全 情 報

ID番号 09021
事件名 損害賠償請求事件
いわゆる事件名 フジスター事件
争点 性を理由とする賃金差別かが争われた事案(原告一部勝訴)
事案概要 (1) 被告(Y)に雇用され、約20年間勤務した後、定年退職した原告(X)が、在職中、Xが女性であることを理由として、賃金(基本給及び各種手当を含む。)及び賞与が男性従業員よりも不当に低く抑えられたと主張し、それらの差額の支給と同額の損害賠償等を求め提訴したもの。

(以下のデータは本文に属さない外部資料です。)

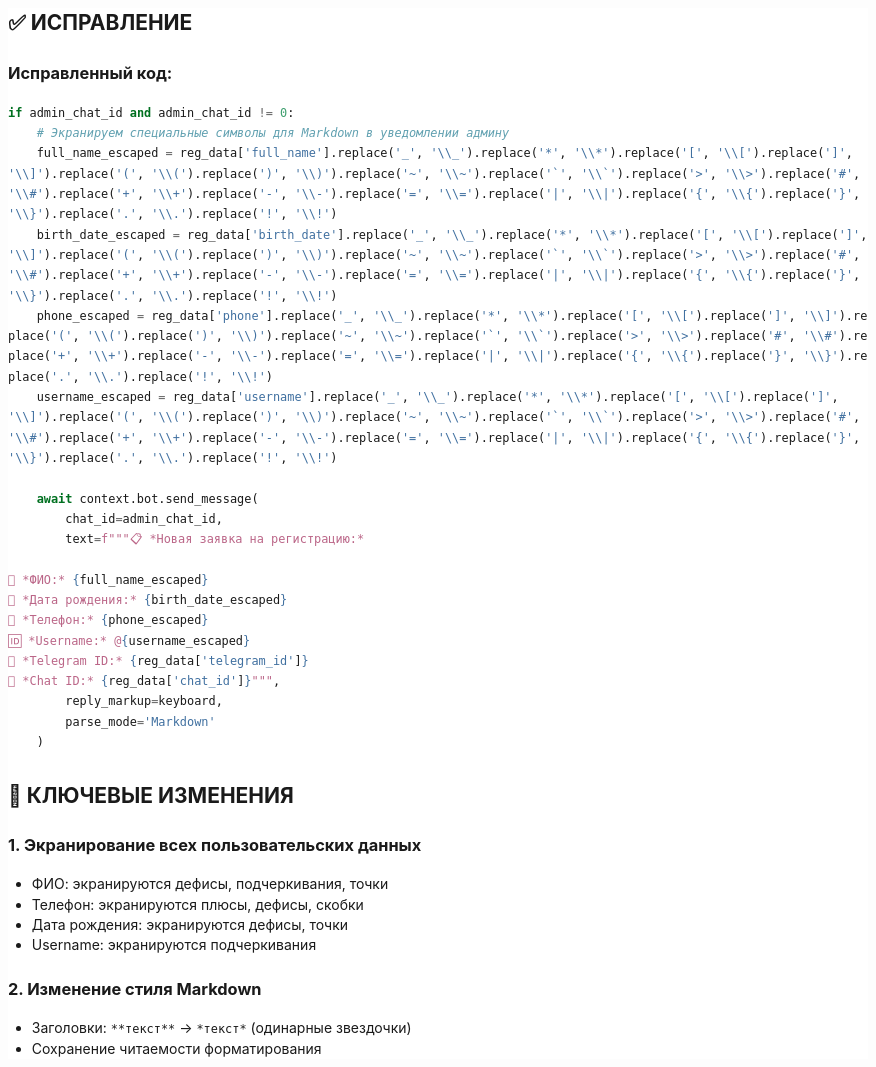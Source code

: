 ## ✅ ИСПРАВЛЕНИЕ

### Исправленный код:
```python
if admin_chat_id and admin_chat_id != 0:
    # Экранируем специальные символы для Markdown в уведомлении админу
    full_name_escaped = reg_data['full_name'].replace('_', '\\_').replace('*', '\\*').replace('[', '\\[').replace(']', '\\]').replace('(', '\\(').replace(')', '\\)').replace('~', '\\~').replace('`', '\\`').replace('>', '\\>').replace('#', '\\#').replace('+', '\\+').replace('-', '\\-').replace('=', '\\=').replace('|', '\\|').replace('{', '\\{').replace('}', '\\}').replace('.', '\\.').replace('!', '\\!')
    birth_date_escaped = reg_data['birth_date'].replace('_', '\\_').replace('*', '\\*').replace('[', '\\[').replace(']', '\\]').replace('(', '\\(').replace(')', '\\)').replace('~', '\\~').replace('`', '\\`').replace('>', '\\>').replace('#', '\\#').replace('+', '\\+').replace('-', '\\-').replace('=', '\\=').replace('|', '\\|').replace('{', '\\{').replace('}', '\\}').replace('.', '\\.').replace('!', '\\!')
    phone_escaped = reg_data['phone'].replace('_', '\\_').replace('*', '\\*').replace('[', '\\[').replace(']', '\\]').replace('(', '\\(').replace(')', '\\)').replace('~', '\\~').replace('`', '\\`').replace('>', '\\>').replace('#', '\\#').replace('+', '\\+').replace('-', '\\-').replace('=', '\\=').replace('|', '\\|').replace('{', '\\{').replace('}', '\\}').replace('.', '\\.').replace('!', '\\!')
    username_escaped = reg_data['username'].replace('_', '\\_').replace('*', '\\*').replace('[', '\\[').replace(']', '\\]').replace('(', '\\(').replace(')', '\\)').replace('~', '\\~').replace('`', '\\`').replace('>', '\\>').replace('#', '\\#').replace('+', '\\+').replace('-', '\\-').replace('=', '\\=').replace('|', '\\|').replace('{', '\\{').replace('}', '\\}').replace('.', '\\.').replace('!', '\\!')
    
    await context.bot.send_message(
        chat_id=admin_chat_id,
        text=f"""📋 *Новая заявка на регистрацию:*

👤 *ФИО:* {full_name_escaped}
📅 *Дата рождения:* {birth_date_escaped}
📱 *Телефон:* {phone_escaped}
🆔 *Username:* @{username_escaped}
📝 *Telegram ID:* {reg_data['telegram_id']}
💬 *Chat ID:* {reg_data['chat_id']}""",
        reply_markup=keyboard,
        parse_mode='Markdown'
    )
```

## 🔧 КЛЮЧЕВЫЕ ИЗМЕНЕНИЯ

### 1. **Экранирование всех пользовательских данных**
- ФИО: экранируются дефисы, подчеркивания, точки
- Телефон: экранируются плюсы, дефисы, скобки
- Дата рождения: экранируются дефисы, точки
- Username: экранируются подчеркивания

### 2. **Изменение стиля Markdown**
- Заголовки: `**текст**` → `*текст*` (одинарные звездочки)
- Сохранение читаемости форматирования
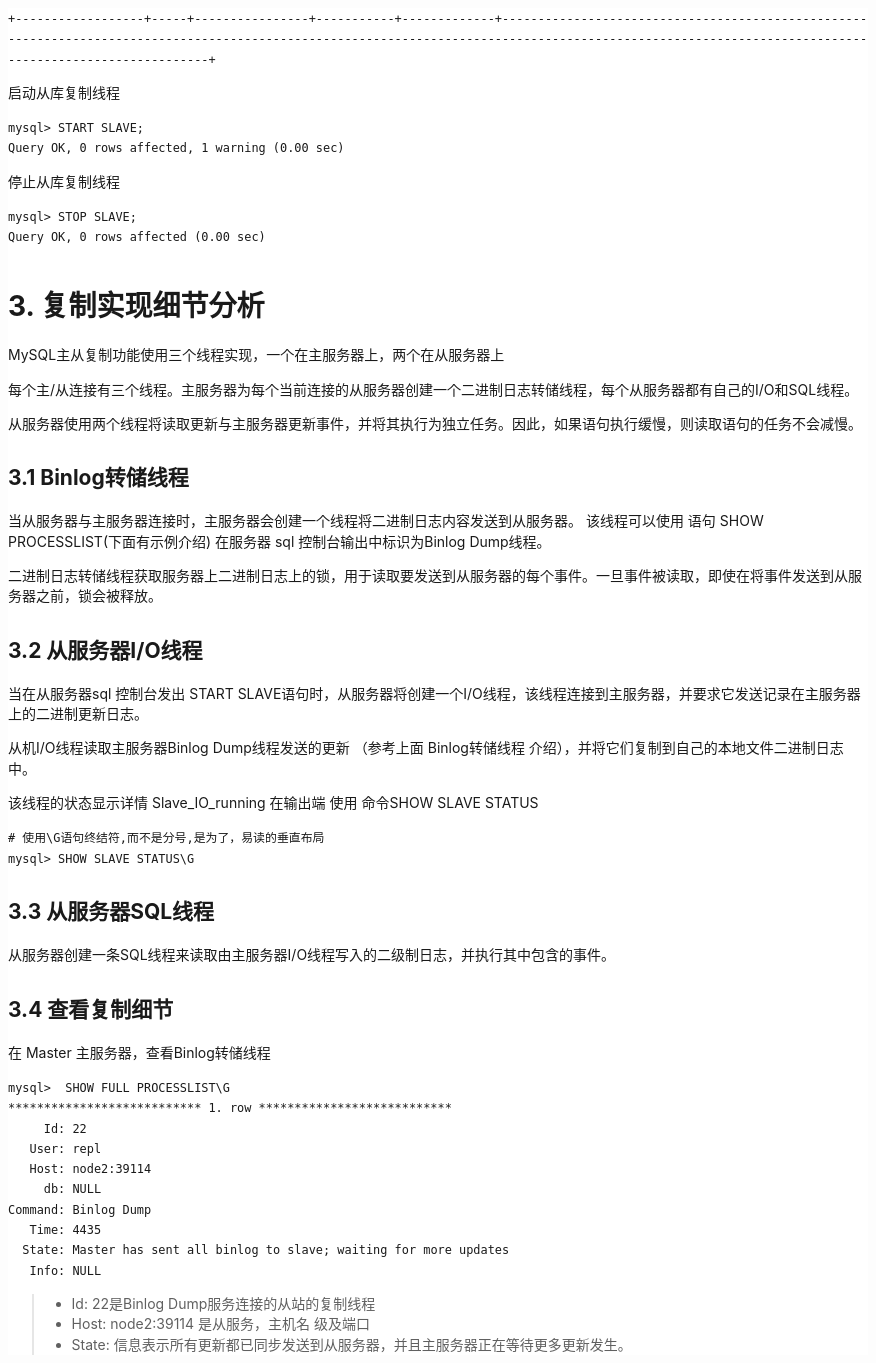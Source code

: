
 ```
+------------------+-----+----------------+-----------+-------------+-------------------------------------------------------------------------------------------------------------------------------------------------------------------------------------------------------+
```
启动从库复制线程
```
mysql> START SLAVE;
Query OK, 0 rows affected, 1 warning (0.00 sec)
```
停止从库复制线程
```
mysql> STOP SLAVE;
Query OK, 0 rows affected (0.00 sec)
```

# 3. 复制实现细节分析
MySQL主从复制功能使用三个线程实现，一个在主服务器上，两个在从服务器上

每个主/从连接有三个线程。主服务器为每个当前连接的从服务器创建一个二进制日志转储线程，每个从服务器都有自己的I/O和SQL线程。

从服务器使用两个线程将读取更新与主服务器更新事件，并将其执行为独立任务。因此，如果语句执行缓慢，则读取语句的任务不会减慢。

## 3.1 Binlog转储线程
当从服务器与主服务器连接时，主服务器会创建一个线程将二进制日志内容发送到从服务器。 该线程可以使用 语句 SHOW PROCESSLIST(下面有示例介绍) 在服务器 sql 控制台输出中标识为Binlog Dump线程。

二进制日志转储线程获取服务器上二进制日志上的锁，用于读取要发送到从服务器的每个事件。一旦事件被读取，即使在将事件发送到从服务器之前，锁会被释放。

## 3.2 从服务器I/O线程
当在从服务器sql 控制台发出 START SLAVE语句时，从服务器将创建一个I/O线程，该线程连接到主服务器，并要求它发送记录在主服务器上的二进制更新日志。

从机I/O线程读取主服务器Binlog Dump线程发送的更新 （参考上面 Binlog转储线程 介绍），并将它们复制到自己的本地文件二进制日志中。

该线程的状态显示详情 Slave_IO_running 在输出端 使用 命令SHOW SLAVE STATUS
```
# 使用\G语句终结符,而不是分号,是为了，易读的垂直布局
mysql> SHOW SLAVE STATUS\G
```

## 3.3 从服务器SQL线程
从服务器创建一条SQL线程来读取由主服务器I/O线程写入的二级制日志，并执行其中包含的事件。

## 3.4 查看复制细节
在 Master 主服务器，查看Binlog转储线程
```
mysql>  SHOW FULL PROCESSLIST\G
*************************** 1. row ***************************
     Id: 22
   User: repl
   Host: node2:39114
     db: NULL
Command: Binlog Dump
   Time: 4435
  State: Master has sent all binlog to slave; waiting for more updates
   Info: NULL
```
> - Id: 22是Binlog Dump服务连接的从站的复制线程 
> - Host: node2:39114 是从服务，主机名 级及端口 
> - State: 信息表示所有更新都已同步发送到从服务器，并且主服务器正在等待更多更新发生。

(2) 福岡地裁久留米支部は、Xの請求を一部認容した。
参照法条 労働基準法4条
雇用の分野における男女の均等な機会及び待遇の確保等に関する法律6条
体系項目 労基法の基本原則(民事)/男女同一賃金、同一労働同一賃金
労働契約(民事)/労働契約上の権利義務/使用者に対する労災以外の損害賠償
裁判年月日 2014年7月18日
裁判所名 東京地
裁判形式 判決
事件番号 平成21年(ワ)43218号
裁判結果 一部認容、一部棄却
出典 労働経済判例速報2227号9頁
審級関係
評釈論文
判決理由 Xは、その在職中、Yの不法行為により、同じ企画職の男性従業員と比べて、役職手当(主任手当)の支給される時期が著しく遅くなるという不利益を被っていた。そして、この不利益は、Xが支給されるべき時間外割増手当やXが受給すべき年金額にも一定の不利益を及ぼすものである。これらの不利益の程度を具体的に認定することができないことは既に述べたとおりであるが、Xは、Yのかかる取扱いにより、性別により差別されないという人格権を侵害されたものであり、これによりXが被った精神的損害を慰謝するには、上記のXが被った不利益をも考慮した相応の金員の支払が必要である。そこで検討するに、Xと、企画職の男性従業員との間の主任手当の支給額の差額、Xの勤続年数、Yにおける賃金決定方法について、経営陣の裁量に委ねられる部分が大きく、Xの予測可能性が乏しいといえること、上記のとおりXが具体的な程度を認定することはできないが一定の不利益を受けていること、その他本件に現れた諸般の事情を総合すると、Xの慰謝料は、50万円と認めるのが相当である。